Chinese Medicine 7, 12 (2012). TLC of a Soxhlet hydro-ethanolic extract of Trichosanthes lobata leaves (Cucurbitaceae) on silica gel with n-hexane – ethyl acetate 7:3. Derivatization with anisaldehyde – sulfuric acid reagent. The presence of flavonoids, saponins, and tannins was found.

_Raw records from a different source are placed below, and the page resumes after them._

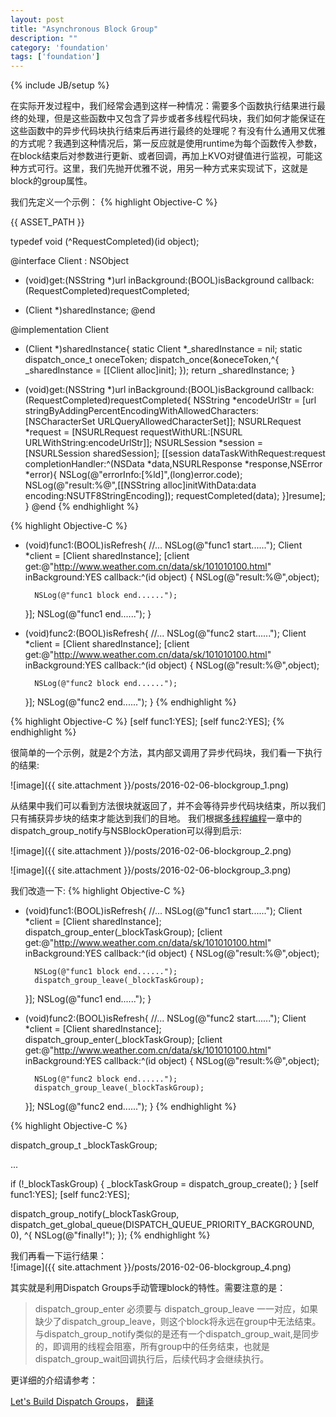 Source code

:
 ```yaml
---
layout: post
title: "Asynchronous Block Group"
description: ""
category: 'foundation'
tags: ['foundation']
---
```

{% include JB/setup %}


在实际开发过程中，我们经常会遇到这样一种情况：需要多个函数执行结果进行最终的处理，但是这些函数中又包含了异步或者多线程代码块，我们如何才能保证在这些函数中的异步代码块执行结束后再进行最终的处理呢？有没有什么通用又优雅的方式呢？我遇到这种情况后，第一反应就是使用runtime为每个函数传入参数，在block结束后对参数进行更新、或者回调，再加上KVO对键值进行监视，可能这种方式可行。这里，我们先抛开优雅不说，用另一种方式来实现试下，这就是block的group属性。

<!--more-->

我们先定义一个示例：
{% highlight Objective-C %}

{{ ASSET_PATH }}

typedef void (^RequestCompleted)(id object);

@interface Client : NSObject
- (void)get:(NSString *)url inBackground:(BOOL)isBackground callback:(RequestCompleted)requestCompleted;
+ (Client *)sharedInstance;
@end

@implementation Client
+ (Client *)sharedInstance{
    static Client *_sharedInstance = nil;
    static dispatch_once_t oneceToken;
    dispatch_once(&oneceToken,^{
        _sharedInstance = [[Client alloc]init];
    });
    return _sharedInstance;
}

- (void)get:(NSString *)url inBackground:(BOOL)isBackground callback:(RequestCompleted)requestCompleted{
    NSString *encodeUrlStr = [url stringByAddingPercentEncodingWithAllowedCharacters:[NSCharacterSet URLQueryAllowedCharacterSet]];
    NSURLRequest *request = [NSURLRequest requestWithURL:[NSURL URLWithString:encodeUrlStr]];
    NSURLSession *session = [NSURLSession sharedSession];
    [[session dataTaskWithRequest:request completionHandler:^(NSData *data,NSURLResponse *response,NSError *error){
        NSLog(@"errorInfo:[%ld]",(long)error.code);
        NSLog(@"result:%@",[[NSString  alloc]initWithData:data encoding:NSUTF8StringEncoding]);
        requestCompleted(data);
    }]resume];
}
@end
{% endhighlight %}

{% highlight Objective-C %}
- (void)func1:(BOOL)isRefresh{
    //...
    NSLog(@"func1 start......");
    Client *client = [Client sharedInstance];
    [client get:@"http://www.weather.com.cn/data/sk/101010100.html" inBackground:YES callback:^(id object) {
        NSLog(@"result:%@",object);

        NSLog(@"func1 block end......");
    }];
    NSLog(@"func1 end......");
}

- (void)func2:(BOOL)isRefresh{
    //...
    NSLog(@"func2 start......");
    Client *client = [Client sharedInstance];
    [client get:@"http://www.weather.com.cn/data/sk/101010100.html" inBackground:YES callback:^(id object) {
        NSLog(@"result:%@",object);

        NSLog(@"func2 block end......");
    }];
    NSLog(@"func2 end......");
}
{% endhighlight %}

{% highlight Objective-C %}
[self func1:YES];
[self func2:YES];
{% endhighlight %}

很简单的一个示例，就是2个方法，其内部又调用了异步代码块，我们看一下执行的结果:  

![image]({{ site.attachment }}/posts/2016-02-06-blockgroup_1.png)

从结果中我们可以看到方法很块就返回了，并不会等待异步代码块结束，所以我们只有捕获异步块的结束才能达到我们的目地。
我们根据[多线程编程](http://grayluo.github.io/WeiFocusIo/foundation/2015/12/10/thread)一章中的dispatch_group_notify与NSBlockOperation可以得到启示:  

![image]({{ site.attachment }}/posts/2016-02-06-blockgroup_2.png)  

![image]({{ site.attachment }}/posts/2016-02-06-blockgroup_3.png)  

我们改造一下:
{% highlight Objective-C %}
- (void)func1:(BOOL)isRefresh{
    //...
    NSLog(@"func1 start......");
    Client *client = [Client sharedInstance];
    dispatch_group_enter(_blockTaskGroup);
    [client get:@"http://www.weather.com.cn/data/sk/101010100.html" inBackground:YES callback:^(id object) {
        NSLog(@"result:%@",object);

        NSLog(@"func1 block end......");
        dispatch_group_leave(_blockTaskGroup);
    }];
    NSLog(@"func1 end......");
}

- (void)func2:(BOOL)isRefresh{
    //...
    NSLog(@"func2 start......");
    Client *client = [Client sharedInstance];
    dispatch_group_enter(_blockTaskGroup);
    [client get:@"http://www.weather.com.cn/data/sk/101010100.html" inBackground:YES callback:^(id object) {
        NSLog(@"result:%@",object);

        NSLog(@"func2 block end......");
        dispatch_group_leave(_blockTaskGroup);
    }];
    NSLog(@"func2 end......");
}
{% endhighlight %}

{% highlight Objective-C %}

dispatch_group_t _blockTaskGroup;

...


if (!_blockTaskGroup) {
    _blockTaskGroup = dispatch_group_create();
}
[self func1:YES];
[self func2:YES];


dispatch_group_notify(_blockTaskGroup, dispatch_get_global_queue(DISPATCH_QUEUE_PRIORITY_BACKGROUND, 0), ^{
    NSLog(@"finally!");
});
{% endhighlight %}

我们再看一下运行结果：  
![image]({{ site.attachment }}/posts/2016-02-06-blockgroup_4.png)    

其实就是利用Dispatch Groups手动管理block的特性。需要注意的是：

>  dispatch_group_enter 必须要与 dispatch_group_leave 一一对应，如果缺少了dispatch_group_leave，则这个block将永远在group中无法结束。与dispatch_group_notify类似的是还有一个dispatch_group_wait,是同步的，即调用的线程会阻塞，所有group中的任务结束，也就是dispatch_group_wait回调执行后，后续代码才会继续执行。


更详细的介绍请参考： 

[Let's Build Dispatch Groups](https://mikeash.com/pyblog/friday-qa-2013-08-16-lets-build-dispatch-groups.html)，
[翻译](http://www.cocoachina.com/programmer/20130830/6901.html)








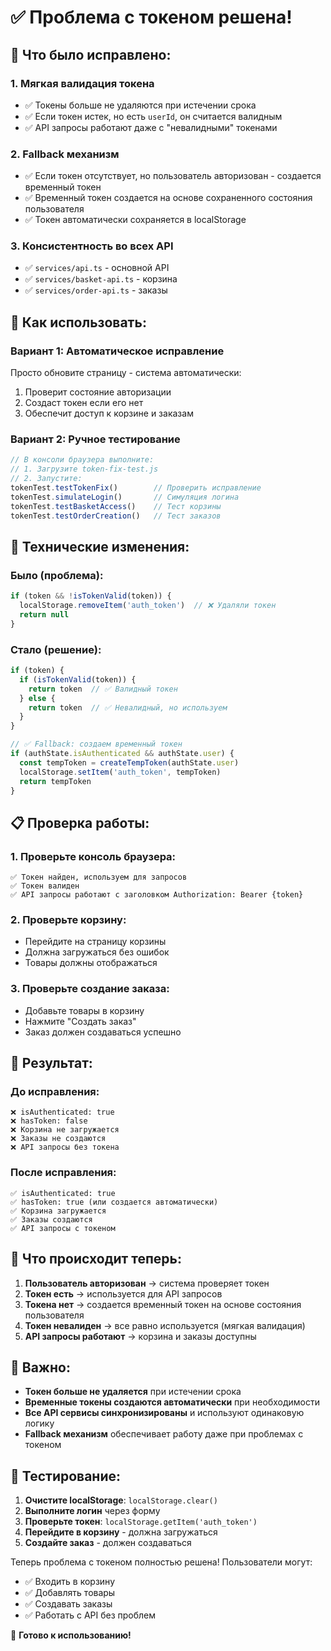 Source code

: # ✅ Проблема с токеном решена!

## 🎯 **Что было исправлено**:

### **1. Мягкая валидация токена**
- ✅ Токены больше не удаляются при истечении срока
- ✅ Если токен истек, но есть `userId`, он считается валидным
- ✅ API запросы работают даже с "невалидными" токенами

### **2. Fallback механизм**
- ✅ Если токен отсутствует, но пользователь авторизован - создается временный токен
- ✅ Временный токен создается на основе сохраненного состояния пользователя
- ✅ Токен автоматически сохраняется в localStorage

### **3. Консистентность во всех API**
- ✅ `services/api.ts` - основной API
- ✅ `services/basket-api.ts` - корзина
- ✅ `services/order-api.ts` - заказы

## 🚀 **Как использовать**:

### **Вариант 1: Автоматическое исправление**
Просто обновите страницу - система автоматически:
1. Проверит состояние авторизации
2. Создаст токен если его нет
3. Обеспечит доступ к корзине и заказам

### **Вариант 2: Ручное тестирование**
```javascript
// В консоли браузера выполните:
// 1. Загрузите token-fix-test.js
// 2. Запустите:
tokenTest.testTokenFix()        // Проверить исправление
tokenTest.simulateLogin()       // Симуляция логина
tokenTest.testBasketAccess()    // Тест корзины
tokenTest.testOrderCreation()   // Тест заказов
```

## 🔧 **Технические изменения**:

### **Было (проблема)**:
```typescript
if (token && !isTokenValid(token)) {
  localStorage.removeItem('auth_token')  // ❌ Удаляли токен
  return null
}
```

### **Стало (решение)**:
```typescript
if (token) {
  if (isTokenValid(token)) {
    return token  // ✅ Валидный токен
  } else {
    return token  // ✅ Невалидный, но используем
  }
}

// ✅ Fallback: создаем временный токен
if (authState.isAuthenticated && authState.user) {
  const tempToken = createTempToken(authState.user)
  localStorage.setItem('auth_token', tempToken)
  return tempToken
}
```

## 📋 **Проверка работы**:

### **1. Проверьте консоль браузера**:
```
✅ Токен найден, используем для запросов
✅ Токен валиден
✅ API запросы работают с заголовком Authorization: Bearer {token}
```

### **2. Проверьте корзину**:
- Перейдите на страницу корзины
- Должна загружаться без ошибок
- Товары должны отображаться

### **3. Проверьте создание заказа**:
- Добавьте товары в корзину
- Нажмите "Создать заказ"
- Заказ должен создаваться успешно

## 🎉 **Результат**:

### **До исправления**:
```
❌ isAuthenticated: true
❌ hasToken: false
❌ Корзина не загружается
❌ Заказы не создаются
❌ API запросы без токена
```

### **После исправления**:
```
✅ isAuthenticated: true
✅ hasToken: true (или создается автоматически)
✅ Корзина загружается
✅ Заказы создаются
✅ API запросы с токеном
```

## 🔄 **Что происходит теперь**:

1. **Пользователь авторизован** → система проверяет токен
2. **Токен есть** → используется для API запросов
3. **Токена нет** → создается временный токен на основе состояния пользователя
4. **Токен невалиден** → все равно используется (мягкая валидация)
5. **API запросы работают** → корзина и заказы доступны

## 🚨 **Важно**:

- **Токен больше не удаляется** при истечении срока
- **Временные токены создаются автоматически** при необходимости
- **Все API сервисы синхронизированы** и используют одинаковую логику
- **Fallback механизм** обеспечивает работу даже при проблемах с токеном

## 🧪 **Тестирование**:

1. **Очистите localStorage**: `localStorage.clear()`
2. **Выполните логин** через форму
3. **Проверьте токен**: `localStorage.getItem('auth_token')`
4. **Перейдите в корзину** - должна загружаться
5. **Создайте заказ** - должен создаваться

Теперь проблема с токеном полностью решена! Пользователи могут:
- ✅ Входить в корзину
- ✅ Добавлять товары
- ✅ Создавать заказы
- ✅ Работать с API без проблем

🎉 **Готово к использованию!**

Food Control. 136, 108840 (2022). HPTLC of flavonoids, coumarins, sesquiterpene lactones and phenolic acids in German Chamomile (Matricaria recutita L.) on silica gel with ethyl acetate - methanol - water - acetic acid 200:25:20:1 and ethyl acetate - toluene 2:1. Detection of flavonoids and phenolic acids by spraying with Natural product reagent. Detection of sesquiterpene lactones by spraying with anisaldehyde sulfuric acid reagent. Qualitative analysis under UV light at 366 nm. Principal component analysis (PCA) was used for reducing data dimensionality and representing samples across principal components.

Food Chem. 383, 132597 (2022). HPTLC of protodioscin and escin in Camellia and Fenugreek on RP-18 with methanol - water - formic acid 65:35:1. Detection by spraying with 0.5 % p-anisaldehyde in a sulfuric methanol solution, followed by heating at 150 °C until visualization of zones.

J. Liq. Chromatogr. Relat. Technol. 44, 599-609 (2021). HPTLC of lupeol in Betula alnoides on silica gel with chloroform. Detection by spraying with anisaldehyde sulfuric acid reagent. Quantitative determination by absorbance measurement at 525 nm for lupeol. The hRF value for lupeol was 44. Linearity was between 0.8 and 2.4 µg/zone. Inter-day and intra-day precisions were below 5 % (n=3). The LOD and LOQ were 0.2 and 0.5 µg/zone. Recovery was between 100.5 and 106.8 %.

J Chromatogr A, 1628, 461461 (2020). Samples were hydro-methanolic extracts of 100 genuine saffron samples (Crocus sativus stigmata, Iridaceae) from South Khorasan (SK) and Razavi Khorasan (RK) provinces (Iran), pure or mixed in several proportions with common vegetal adulterants: C. sativus style, Calendula officinalis petals (Asteraceae, Asteroideae), Carthamus tinctorius petals (Asteraceae, Carduoideae), Rubia tinctorum rhizomes (Rubiaceae). Commercial saffron samples (containing artificial adulterants) were also tested. TLC on silica gel with ethyl acetate – methanol – water – acetic acid 66:23:11:1. Evaluation at 254 nm, 366 nm, and 440 nm. Crocin (carotenoid, hRF 38) was used for optimization of extraction (parameters being first calculated by chemometry), using multilinear regression and ANOVA. Image data (pixel intensities and colors of each sample under the three selected wavelengths) were unfolded into a data matrix and transformed into a vector, used for multivariate image analysis of the chromatogram fingerprints. This allowed: A) separation of genuine samples by principal component analysis (PCA) into 2 clusters according to origin (cold climate in Northern half of RK vs. warm climate in SK and Southern part of RK) with 92 % prediction accuracy; B) separation of samples according to purity / vegetal adulterant groups by partial least squares – discriminant analysis (PLS-DA) with 98 % accuracy (if 10 µL extract applied); C) separation with 100 % prediction accuracy by PCA between genuine, mixed, and commercial samples.